### Work to be completed
Exact copies of all the records are the expected output.

(Entries taken from a collection)
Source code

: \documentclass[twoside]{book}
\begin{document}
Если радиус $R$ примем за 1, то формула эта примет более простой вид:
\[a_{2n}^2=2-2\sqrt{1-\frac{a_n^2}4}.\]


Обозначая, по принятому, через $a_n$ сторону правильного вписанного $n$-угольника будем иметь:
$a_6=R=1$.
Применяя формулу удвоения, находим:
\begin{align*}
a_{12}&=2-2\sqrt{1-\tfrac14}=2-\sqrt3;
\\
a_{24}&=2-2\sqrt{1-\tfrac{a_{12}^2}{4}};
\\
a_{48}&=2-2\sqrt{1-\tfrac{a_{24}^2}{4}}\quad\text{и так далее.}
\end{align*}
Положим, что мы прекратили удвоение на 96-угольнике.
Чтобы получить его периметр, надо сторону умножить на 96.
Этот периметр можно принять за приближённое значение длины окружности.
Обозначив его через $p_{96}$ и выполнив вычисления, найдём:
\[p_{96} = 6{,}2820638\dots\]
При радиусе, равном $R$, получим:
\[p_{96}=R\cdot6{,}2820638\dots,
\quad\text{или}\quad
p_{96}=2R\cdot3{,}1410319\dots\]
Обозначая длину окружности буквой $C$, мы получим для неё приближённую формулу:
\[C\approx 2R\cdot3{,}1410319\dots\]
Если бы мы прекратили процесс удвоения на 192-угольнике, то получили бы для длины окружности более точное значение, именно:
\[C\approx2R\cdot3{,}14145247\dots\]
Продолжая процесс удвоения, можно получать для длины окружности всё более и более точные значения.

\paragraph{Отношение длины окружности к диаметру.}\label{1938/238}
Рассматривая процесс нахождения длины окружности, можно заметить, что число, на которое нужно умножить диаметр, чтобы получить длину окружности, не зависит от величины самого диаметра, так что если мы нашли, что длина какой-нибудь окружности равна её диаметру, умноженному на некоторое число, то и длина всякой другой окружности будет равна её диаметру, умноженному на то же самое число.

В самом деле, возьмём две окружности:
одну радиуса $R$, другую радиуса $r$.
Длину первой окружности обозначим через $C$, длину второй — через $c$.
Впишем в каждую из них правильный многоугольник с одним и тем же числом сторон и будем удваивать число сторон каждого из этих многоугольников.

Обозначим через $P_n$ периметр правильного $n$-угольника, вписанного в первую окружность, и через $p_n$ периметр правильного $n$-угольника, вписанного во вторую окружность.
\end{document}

### Response to the task
Source code

: \documentclass[twoside]{book}
\begin{document}
Если радиус $R$ примем за 1, то формула эта примет более простой вид:
\[a_{2n}^2=2-2\sqrt{1-\frac{a_n^2}4}.\]


Обозначая, по принятому, через $a_n$ сторону правильного вписанного $n$-угольника будем иметь:
$a_6=R=1$.
Применяя формулу удвоения, находим:
\begin{align*}
a_{12}&=2-2\sqrt{1-\tfrac14}=2-\sqrt3;
\\
a_{24}&=2-2\sqrt{1-\tfrac{a_{12}^2}{4}};
\\
a_{48}&=2-2\sqrt{1-\tfrac{a_{24}^2}{4}}\quad\text{и так далее.}
\end{align*}
Положим, что мы прекратили удвоение на 96-угольнике.
Чтобы получить его периметр, надо сторону умножить на 96.
Этот периметр можно принять за приближённое значение длины окружности.
Обозначив его через $p_{96}$ и выполнив вычисления, найдём:
\[p_{96} = 6{,}2820638\dots\]
При радиусе, равном $R$, получим:
\[p_{96}=R\cdot6{,}2820638\dots,
\quad\text{или}\quad
p_{96}=2R\cdot3{,}1410319\dots\]
Обозначая длину окружности буквой $C$, мы получим для неё приближённую формулу:
\[C\approx 2R\cdot3{,}1410319\dots\]
Если бы мы прекратили процесс удвоения на 192-угольнике, то получили бы для длины окружности более точное значение, именно:
\[C\approx2R\cdot3{,}14145247\dots\]
Продолжая процесс удвоения, можно получать для длины окружности всё более и более точные значения.

\paragraph{Отношение длины окружности к диаметру.}\label{1938/238}
Рассматривая процесс нахождения длины окружности, можно заметить, что число, на которое нужно умножить диаметр, чтобы получить длину окружности, не зависит от величины самого диаметра, так что если мы нашли, что длина какой-нибудь окружности равна её диаметру, умноженному на некоторое число, то и длина всякой другой окружности будет равна её диаметру, умноженному на то же самое число.

В самом деле, возьмём две окружности:
одну радиуса $R$, другую радиуса $r$.
Длину первой окружности обозначим через $C$, длину второй — через $c$.
Впишем в каждую из них правильный многоугольник с одним и тем же числом сторон и будем удваивать число сторон каждого из этих многоугольников.

Обозначим через $P_n$ периметр правильного $n$-угольника, вписанного в первую окружность, и через $p_n$ периметр правильного $n$-угольника, вписанного во вторую окружность.
\end{document}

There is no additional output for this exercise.